What to do ::
Without any pictures, output the records exactly as they are.

Data extract ::
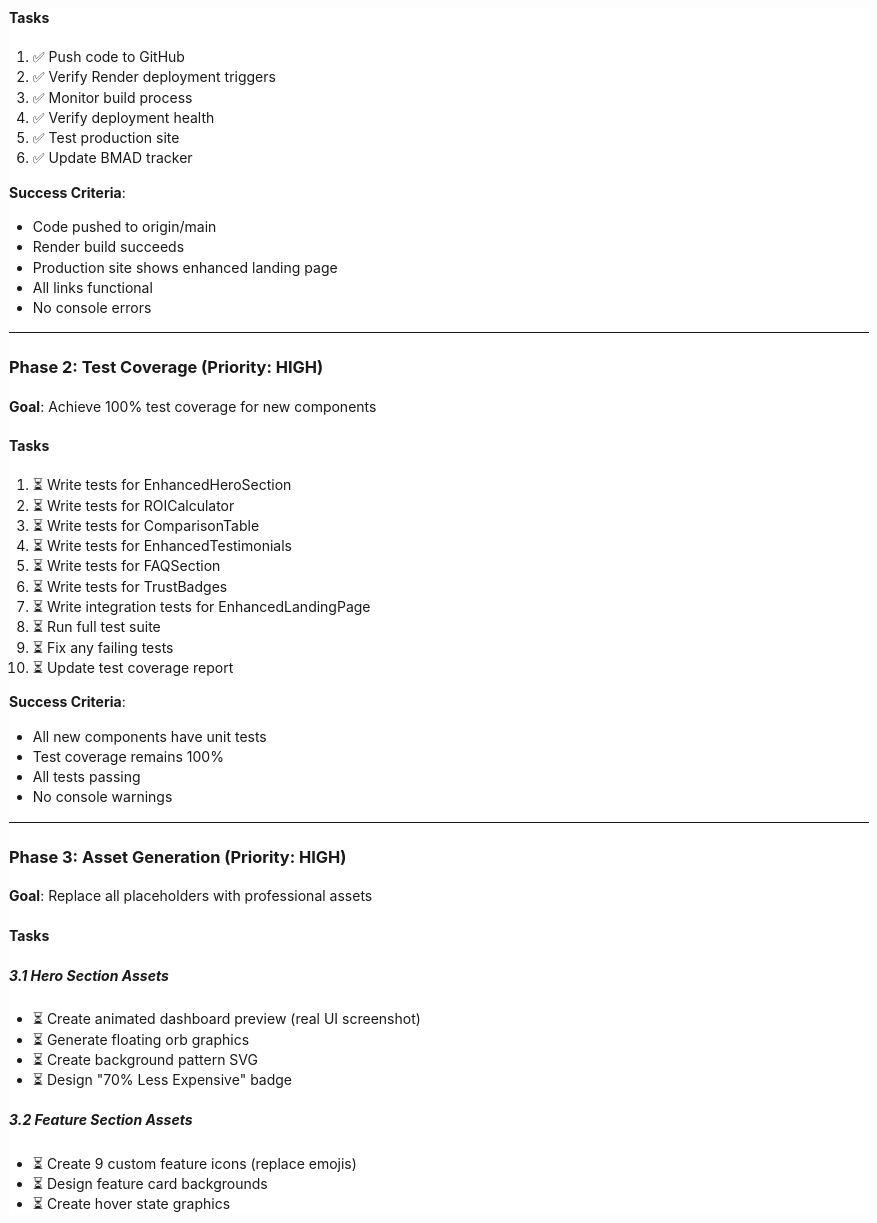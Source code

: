 #### Tasks
1. ✅ Push code to GitHub
2. ✅ Verify Render deployment triggers
3. ✅ Monitor build process
4. ✅ Verify deployment health
5. ✅ Test production site
6. ✅ Update BMAD tracker

**Success Criteria**:
- Code pushed to origin/main
- Render build succeeds
- Production site shows enhanced landing page
- All links functional
- No console errors

---

### Phase 2: Test Coverage (Priority: HIGH)
**Goal**: Achieve 100% test coverage for new components

#### Tasks
1. ⏳ Write tests for EnhancedHeroSection
2. ⏳ Write tests for ROICalculator
3. ⏳ Write tests for ComparisonTable
4. ⏳ Write tests for EnhancedTestimonials
5. ⏳ Write tests for FAQSection
6. ⏳ Write tests for TrustBadges
7. ⏳ Write integration tests for EnhancedLandingPage
8. ⏳ Run full test suite
9. ⏳ Fix any failing tests
10. ⏳ Update test coverage report

**Success Criteria**:
- All new components have unit tests
- Test coverage remains 100%
- All tests passing
- No console warnings

---

### Phase 3: Asset Generation (Priority: HIGH)
**Goal**: Replace all placeholders with professional assets

#### Tasks

##### 3.1 Hero Section Assets
- ⏳ Create animated dashboard preview (real UI screenshot)
- ⏳ Generate floating orb graphics
- ⏳ Create background pattern SVG
- ⏳ Design "70% Less Expensive" badge

##### 3.2 Feature Section Assets
- ⏳ Create 9 custom feature icons (replace emojis)
- ⏳ Design feature card backgrounds
- ⏳ Create hover state graphics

Result of this exercise ::
Source code

: #### Tasks
1. ✅ Push code to GitHub
2. ✅ Verify Render deployment triggers
3. ✅ Monitor build process
4. ✅ Verify deployment health
5. ✅ Test production site
6. ✅ Update BMAD tracker

**Success Criteria**:
- Code pushed to origin/main
- Render build succeeds
- Production site shows enhanced landing page
- All links functional
- No console errors

---

### Phase 2: Test Coverage (Priority: HIGH)
**Goal**: Achieve 100% test coverage for new components

#### Tasks
1. ⏳ Write tests for EnhancedHeroSection
2. ⏳ Write tests for ROICalculator
3. ⏳ Write tests for ComparisonTable
4. ⏳ Write tests for EnhancedTestimonials
5. ⏳ Write tests for FAQSection
6. ⏳ Write tests for TrustBadges
7. ⏳ Write integration tests for EnhancedLandingPage
8. ⏳ Run full test suite
9. ⏳ Fix any failing tests
10. ⏳ Update test coverage report

**Success Criteria**:
- All new components have unit tests
- Test coverage remains 100%
- All tests passing
- No console warnings

---

### Phase 3: Asset Generation (Priority: HIGH)
**Goal**: Replace all placeholders with professional assets

#### Tasks

##### 3.1 Hero Section Assets
- ⏳ Create animated dashboard preview (real UI screenshot)
- ⏳ Generate floating orb graphics
- ⏳ Create background pattern SVG
- ⏳ Design "70% Less Expensive" badge

##### 3.2 Feature Section Assets
- ⏳ Create 9 custom feature icons (replace emojis)
- ⏳ Design feature card backgrounds
- ⏳ Create hover state graphics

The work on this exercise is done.